*** Block opens ***

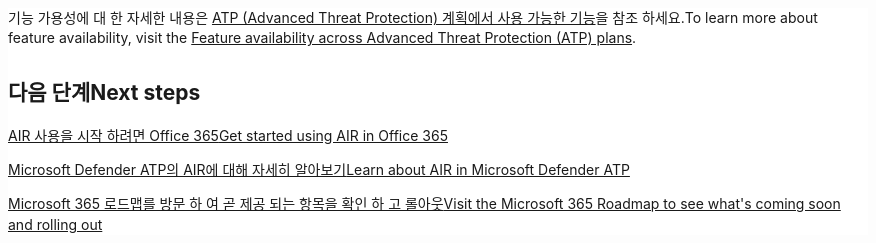 <span data-ttu-id="aed3c-350">기능 가용성에 대 한 자세한 내용은 [ATP (Advanced Threat Protection) 계획에서 사용 가능한 기능](https://docs.microsoft.com/office365/servicedescriptions/office-365-advanced-threat-protection-service-description#feature-availability-across-advanced-threat-protection-atp-plans)을 참조 하세요.</span><span class="sxs-lookup"><span data-stu-id="aed3c-350">To learn more about feature availability, visit the [Feature availability across Advanced Threat Protection (ATP) plans](https://docs.microsoft.com/office365/servicedescriptions/office-365-advanced-threat-protection-service-description#feature-availability-across-advanced-threat-protection-atp-plans).</span></span>

## <a name="next-steps"></a><span data-ttu-id="aed3c-351">다음 단계</span><span class="sxs-lookup"><span data-stu-id="aed3c-351">Next steps</span></span>

[<span data-ttu-id="aed3c-352">AIR 사용을 시작 하려면 Office 365</span><span class="sxs-lookup"><span data-stu-id="aed3c-352">Get started using AIR in Office 365</span></span>](office-365-air.md)

[<span data-ttu-id="aed3c-353">Microsoft Defender ATP의 AIR에 대해 자세히 알아보기</span><span class="sxs-lookup"><span data-stu-id="aed3c-353">Learn about AIR in Microsoft Defender ATP</span></span>](https://docs.microsoft.com/windows/security/threat-protection/microsoft-defender-atp/automated-investigations) 

[<span data-ttu-id="aed3c-354">Microsoft 365 로드맵를 방문 하 여 곧 제공 되는 항목을 확인 하 고 롤아웃</span><span class="sxs-lookup"><span data-stu-id="aed3c-354">Visit the Microsoft 365 Roadmap to see what's coming soon and rolling out</span></span>](https://www.microsoft.com/microsoft-365/roadmap?filters=)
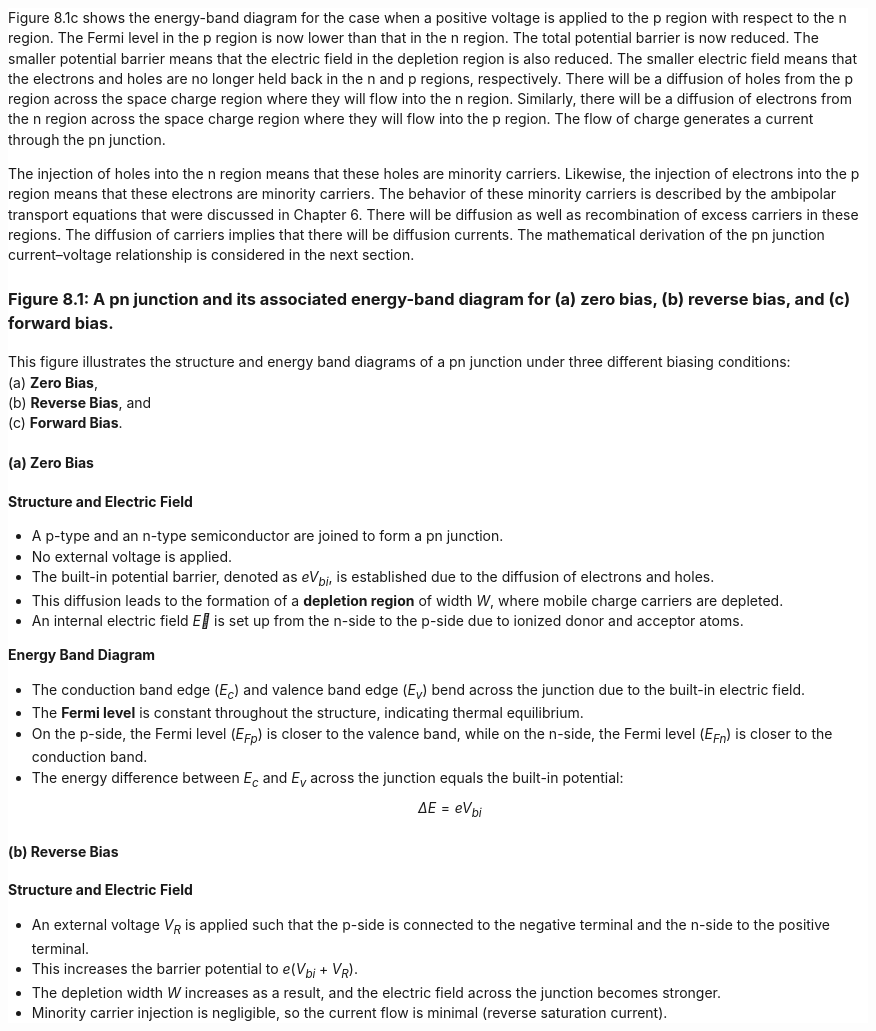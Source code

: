 Figure 8.1c shows the energy-band diagram for the case when a positive voltage is applied to the p region with respect to the n region. The Fermi level in the p region is now lower than that in the n region. The total potential barrier is now reduced. The smaller potential barrier means that the electric field in the depletion region is also reduced. The smaller electric field means that the electrons and holes are no longer held back in the n and p regions, respectively. There will be a diffusion of holes from the p region across the space charge region where they will flow into the n region. Similarly, there will be a diffusion of electrons from the n region across the space charge region where they will flow into the p region. The flow of charge generates a current through the pn junction.

The injection of holes into the n region means that these holes are minority carriers. Likewise, the injection of electrons into the p region means that these electrons are minority carriers. The behavior of these minority carriers is described by the ambipolar transport equations that were discussed in Chapter 6. There will be diffusion as well as recombination of excess carriers in these regions. The diffusion of carriers implies that there will be diffusion currents. The mathematical derivation of the pn junction current–voltage relationship is considered in the next section.

### Figure 8.1: A pn junction and its associated energy-band diagram for (a) zero bias, (b) reverse bias, and (c) forward bias.

This figure illustrates the structure and energy band diagrams of a pn junction under three different biasing conditions:  
(a) **Zero Bias**,  
(b) **Reverse Bias**, and  
(c) **Forward Bias**.

#### (a) Zero Bias

**Structure and Electric Field**
- A p-type and an n-type semiconductor are joined to form a pn junction.
- No external voltage is applied.
- The built-in potential barrier, denoted as $eV_{bi}$, is established due to the diffusion of electrons and holes.
- This diffusion leads to the formation of a **depletion region** of width $W$, where mobile charge carriers are depleted.
- An internal electric field $\vec{E}$ is set up from the n-side to the p-side due to ionized donor and acceptor atoms.

**Energy Band Diagram**
- The conduction band edge ($E_c$) and valence band edge ($E_v$) bend across the junction due to the built-in electric field.
- The **Fermi level** is constant throughout the structure, indicating thermal equilibrium.
- On the p-side, the Fermi level ($E_{Fp}$) is closer to the valence band, while on the n-side, the Fermi level ($E_{Fn}$) is closer to the conduction band.
- The energy difference between $E_c$ and $E_v$ across the junction equals the built-in potential:  
  $$ \Delta E = eV_{bi} $$

#### (b) Reverse Bias

**Structure and Electric Field**
- An external voltage $V_R$ is applied such that the p-side is connected to the negative terminal and the n-side to the positive terminal.
- This increases the barrier potential to $e(V_{bi} + V_R)$.
- The depletion width $W$ increases as a result, and the electric field across the junction becomes stronger.
- Minority carrier injection is negligible, so the current flow is minimal (reverse saturation current).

*** Block closes ***

WHAT YOU NEED TO DO:
A word-for-word copy of the lines above from the one with "#### (b) Reverse Bias" through the one with "- This increases", inclusive, is the only output wanted.

FINAL ANSWER:
#### (b) Reverse Bias

**Structure and Electric Field**
- An external voltage $V_R$ is applied such that the p-side is connected to the negative terminal and the n-side to the positive terminal.
- This increases the barrier potential to $e(V_{bi} + V_R)$.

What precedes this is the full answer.